(GIVEN RECORDS)

________________________

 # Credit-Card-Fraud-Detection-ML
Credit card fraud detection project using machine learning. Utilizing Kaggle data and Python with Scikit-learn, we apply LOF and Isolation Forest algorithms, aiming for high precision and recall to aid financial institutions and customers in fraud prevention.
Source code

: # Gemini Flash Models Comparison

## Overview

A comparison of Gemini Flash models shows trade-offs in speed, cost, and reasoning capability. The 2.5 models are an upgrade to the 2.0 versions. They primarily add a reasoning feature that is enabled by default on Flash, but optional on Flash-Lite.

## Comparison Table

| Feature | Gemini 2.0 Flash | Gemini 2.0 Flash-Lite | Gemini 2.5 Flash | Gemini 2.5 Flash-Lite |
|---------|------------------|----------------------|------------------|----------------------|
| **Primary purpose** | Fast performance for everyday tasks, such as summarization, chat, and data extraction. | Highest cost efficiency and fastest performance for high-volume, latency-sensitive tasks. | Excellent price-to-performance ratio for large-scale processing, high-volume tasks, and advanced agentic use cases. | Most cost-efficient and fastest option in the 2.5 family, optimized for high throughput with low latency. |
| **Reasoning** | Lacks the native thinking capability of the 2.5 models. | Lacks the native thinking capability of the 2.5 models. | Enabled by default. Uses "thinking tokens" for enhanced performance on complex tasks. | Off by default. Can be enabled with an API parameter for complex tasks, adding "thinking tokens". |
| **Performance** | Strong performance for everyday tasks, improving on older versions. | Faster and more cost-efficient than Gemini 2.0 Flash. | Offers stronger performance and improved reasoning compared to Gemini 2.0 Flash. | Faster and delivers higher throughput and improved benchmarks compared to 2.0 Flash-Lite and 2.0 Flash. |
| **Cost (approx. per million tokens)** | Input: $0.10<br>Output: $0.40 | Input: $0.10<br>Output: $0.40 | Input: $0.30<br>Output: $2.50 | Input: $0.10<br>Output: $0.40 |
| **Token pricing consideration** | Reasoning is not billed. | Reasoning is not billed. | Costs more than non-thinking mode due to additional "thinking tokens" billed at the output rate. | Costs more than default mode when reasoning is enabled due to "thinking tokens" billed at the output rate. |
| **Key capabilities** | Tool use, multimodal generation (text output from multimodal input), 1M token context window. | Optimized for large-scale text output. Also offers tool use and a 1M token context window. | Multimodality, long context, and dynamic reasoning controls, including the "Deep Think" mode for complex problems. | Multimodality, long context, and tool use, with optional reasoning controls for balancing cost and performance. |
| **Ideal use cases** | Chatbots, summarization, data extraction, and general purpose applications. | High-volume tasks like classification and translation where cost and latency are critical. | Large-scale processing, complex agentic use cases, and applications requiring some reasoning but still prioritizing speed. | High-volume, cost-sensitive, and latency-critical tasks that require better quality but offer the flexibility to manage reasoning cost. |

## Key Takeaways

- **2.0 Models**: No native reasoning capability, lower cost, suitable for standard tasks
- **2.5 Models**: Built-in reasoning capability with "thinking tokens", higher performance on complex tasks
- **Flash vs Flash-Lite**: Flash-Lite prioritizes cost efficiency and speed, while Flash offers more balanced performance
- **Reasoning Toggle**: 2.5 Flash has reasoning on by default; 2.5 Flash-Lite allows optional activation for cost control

________________________

Everything from the first line of the listing above through the line holding "## Overview" must be retyped exactly; nothing else belongs in the reply.

 # Credit-Card-Fraud-Detection-ML
Credit card fraud detection project using machine learning. Utilizing Kaggle data and Python with Scikit-learn, we apply LOF and Isolation Forest algorithms, aiming for high precision and recall to aid financial institutions and customers in fraud prevention.
Source code

: # Gemini Flash Models Comparison

## Overview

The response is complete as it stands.